▸ **WORK ORDER**: Please return every line from the entries that has the string "option" in it.

▸ **RECORDED INFORMATION**:
=== Begin Enclosure ===
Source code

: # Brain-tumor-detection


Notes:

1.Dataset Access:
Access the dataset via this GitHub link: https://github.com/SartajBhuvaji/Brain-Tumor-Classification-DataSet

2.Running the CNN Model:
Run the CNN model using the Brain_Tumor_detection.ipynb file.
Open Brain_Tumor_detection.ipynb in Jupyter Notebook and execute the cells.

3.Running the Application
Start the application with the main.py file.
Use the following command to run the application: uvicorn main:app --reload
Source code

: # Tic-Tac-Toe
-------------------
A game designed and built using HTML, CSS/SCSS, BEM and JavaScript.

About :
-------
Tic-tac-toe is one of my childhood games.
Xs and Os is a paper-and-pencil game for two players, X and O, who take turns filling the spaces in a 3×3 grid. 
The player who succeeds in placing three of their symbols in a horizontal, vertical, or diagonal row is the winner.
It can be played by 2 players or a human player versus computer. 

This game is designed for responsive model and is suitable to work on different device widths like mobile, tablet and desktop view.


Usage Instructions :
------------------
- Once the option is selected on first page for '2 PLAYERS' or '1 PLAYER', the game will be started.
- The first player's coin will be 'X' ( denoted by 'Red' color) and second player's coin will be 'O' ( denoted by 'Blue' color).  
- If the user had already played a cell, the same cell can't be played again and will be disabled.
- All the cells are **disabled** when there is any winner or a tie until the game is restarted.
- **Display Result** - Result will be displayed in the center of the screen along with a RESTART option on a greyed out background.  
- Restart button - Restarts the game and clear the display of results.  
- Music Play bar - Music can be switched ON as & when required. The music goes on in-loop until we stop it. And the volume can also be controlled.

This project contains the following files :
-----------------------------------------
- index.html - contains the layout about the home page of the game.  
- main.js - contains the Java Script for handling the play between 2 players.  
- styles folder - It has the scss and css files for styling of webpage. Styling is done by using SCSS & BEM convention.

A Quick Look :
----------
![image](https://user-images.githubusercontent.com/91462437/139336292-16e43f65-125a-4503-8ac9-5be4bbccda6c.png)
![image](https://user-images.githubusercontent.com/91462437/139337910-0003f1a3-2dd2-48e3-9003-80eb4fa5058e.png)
=== End Enclosure ===
▸ **OUTPUT**:
- Once the option is selected on first page for '2 PLAYERS' or '1 PLAYER', the game will be started.
- **Display Result** - Result will be displayed in the center of the screen along with a RESTART option on a greyed out background.  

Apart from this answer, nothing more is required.